Sunday, 10 April 2016

Expandable Space Station Module "BEAM"

With NASA taking a second look at expandable module technology beginning in early 2010, various options were considered, including Bigelow for providing what at the time was to have been a torus-shaped storage module, called the Bigelow Expandable Activity Module, for the ISS. One application of the toroidal BEAM design was as a centrifuge demo preceding further developments of the NASA Nautilus-X multi-mission exploration vehicle. In January 2011, Bigelow projected that this module could be built and made flight ready 24 months after a build contract was secured.

The Bigelow Expandable Activity Module (BEAM) is an expandable habitat technology demonstration for the International Space Station.
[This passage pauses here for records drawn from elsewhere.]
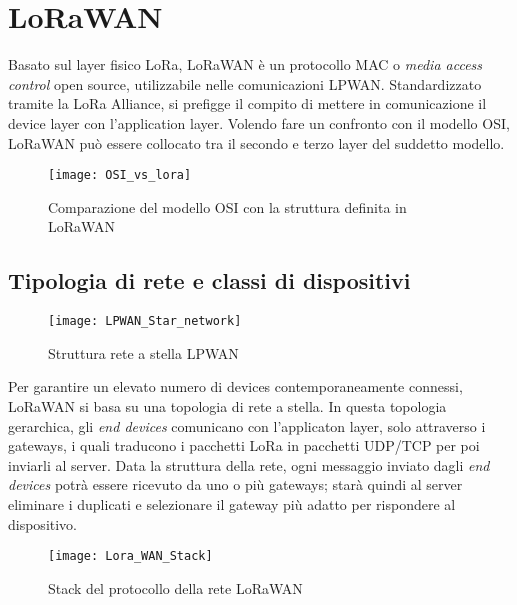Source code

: \section{LoRaWAN}

Basato sul layer fisico LoRa, LoRaWAN è un protocollo
MAC o \emph{media access control} open source, utilizzabile nelle comunicazioni
LPWAN. 
Standardizzato tramite la LoRa Alliance, si prefigge il compito di mettere in
comunicazione il device layer con l'application layer.
Volendo fare un confronto con il modello OSI, LoRaWAN può essere collocato tra il
secondo e terzo layer del suddetto modello. 

\begin{figure}[ht]
\centering 
\texttt{[image: OSI\_vs\_lora]}
\caption{Comparazione del modello OSI con la struttura definita in LoRaWAN}
\label{}
\end{figure}

\subsection{Tipologia di rete e classi di dispositivi}
\begin{figure}[ht]
\centering 
\texttt{[image: LPWAN\_Star\_network]}
\caption{Struttura rete a stella LPWAN}
\end{figure}
Per garantire un elevato numero di devices contemporaneamente connessi, LoRaWAN
si basa su una topologia di rete a stella.
In questa topologia gerarchica, gli \emph{end devices} comunicano con
l'applicaton layer, solo attraverso i gateways, i quali traducono i pacchetti LoRa in pacchetti
UDP/TCP per poi inviarli al server.
Data la struttura della rete,  ogni messaggio inviato dagli \emph{end devices} potrà essere ricevuto da uno o più
gateways; starà quindi al server eliminare i duplicati e selezionare il gateway
più adatto per rispondere al dispositivo.

\begin{figure}[ht]
\centering 
\texttt{[image: Lora\_WAN\_Stack]}
\caption{Stack del protocollo della rete LoRaWAN}
\label{fig:stack_lora}
\end{figure}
Expandable habitats greatly decrease the amount of transport volume for future space missions. These “expandables” are lightweight and require minimal payload volume on a rocket, but expand after being deployed in space to potentially provide a comfortable area for astronauts to live and work. They also provide a varying degree of protection from solar and cosmic radiation, space debris, atomic oxygen, ultraviolet radiation and other elements of the space environment. 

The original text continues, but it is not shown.